Warren Beatty mag ein Macho sein, ein Womanizer und Sexsüchtiger, ein Relikt längst vergangener Zeiten, unformbar und steif in seinen Ansichten und seinem Tun. Doch vor allem ist er einer der prägendsten und innovativsten Künstler der Endsechziger, der dem Autorenfilm und dem „New Hollywood“ den Weg ebnete. Der über seine Arbeit als Regisseur einst sagte: „Es ist wichtig, dass du deine Schauspieler denken lässt, das Projekt sei eine Demokratie. Doch in Wahrheit ist das Spielen unter mir eine faschistische Diktatur!“
Und vielleicht ist die Ära Warren Beatty noch nicht ganz zuende, denn ein lange geliebtes Projekt wird endlich Realität:
Schon in den 70er Jahren will Beatty das Leben einer weiteren Legende der 20er und 30er verfilmen: Milliardär, Filmemacher und Exzentriker Howard Hughes ist immer guter Filmstoff, wie Leonardo DiCaprio und Martin Scorsese schon in THE AVIATOR zeigen.
Beattys Howard Hughes Projekt allerdings verzögert sich immer wieder und immer weiter. Ende der 80er Jahre verläuft sich eine anlaufende Produktion, so dass Beatty stattdessen DICK TRACY dreht, ein weiterer Versuch 1995 versandet ebenfalls und endet in BULWORTH.
Nun aber hat er es geschafft.
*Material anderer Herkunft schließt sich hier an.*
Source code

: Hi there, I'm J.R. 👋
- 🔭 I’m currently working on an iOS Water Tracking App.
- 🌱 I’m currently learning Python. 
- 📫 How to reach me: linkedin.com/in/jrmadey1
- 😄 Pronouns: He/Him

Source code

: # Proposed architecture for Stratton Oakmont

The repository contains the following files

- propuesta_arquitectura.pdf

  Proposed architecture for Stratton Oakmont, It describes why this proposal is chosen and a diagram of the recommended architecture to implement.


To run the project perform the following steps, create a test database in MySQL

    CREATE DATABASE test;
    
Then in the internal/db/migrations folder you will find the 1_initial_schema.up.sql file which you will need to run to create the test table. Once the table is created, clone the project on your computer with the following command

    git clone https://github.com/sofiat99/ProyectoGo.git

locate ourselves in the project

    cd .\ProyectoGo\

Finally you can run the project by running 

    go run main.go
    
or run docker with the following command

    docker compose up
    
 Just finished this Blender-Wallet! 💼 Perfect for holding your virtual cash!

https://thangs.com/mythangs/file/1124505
Der Film REGELN SPIELEN KEINE ROLLE lief im November 2016 in den USA an (nachdem die Dreharbeiten bereits Ende 2014 beendet wurden), und soll Anfang April 2017 in die deutschen Kinos kommen.
Warren Beatty hat einen hochklassigen Cast für seine Liebesgeschichte des alternden Milliardärs mit einer jungen Schauspielerin. Erneut spielt der Film "früher" - diesmal in den späten 50ern, der Zeit also, in der Beattys Siegeszug begann.
Wieder, und vielleicht ein letztes Mal, ist Warren Beatty der Hauptverantwortliche: Regie, Produktion, Drehbuch und Hauptrolle liegen alle in seiner Hand. Es ist seine erste Regiearbeit seit siebzehn Jahren und sein erster Auftritt als Schauspieler seit vierzehn.
Man kann nur hoffen, dass dem Mann, der einst Hollywood revolutionierte, noch einmal ein Comeback gelingt, ein weiterer Glanzstein einer einzigartigen Karriere, und dass der Film mehr wird, als ein Rückblick auf alte, bessere Tage aus einer Zeit, in der die Kunst immer schnelllebiger wird und ihre Stars allzu schnell in Vergessenheit geraten.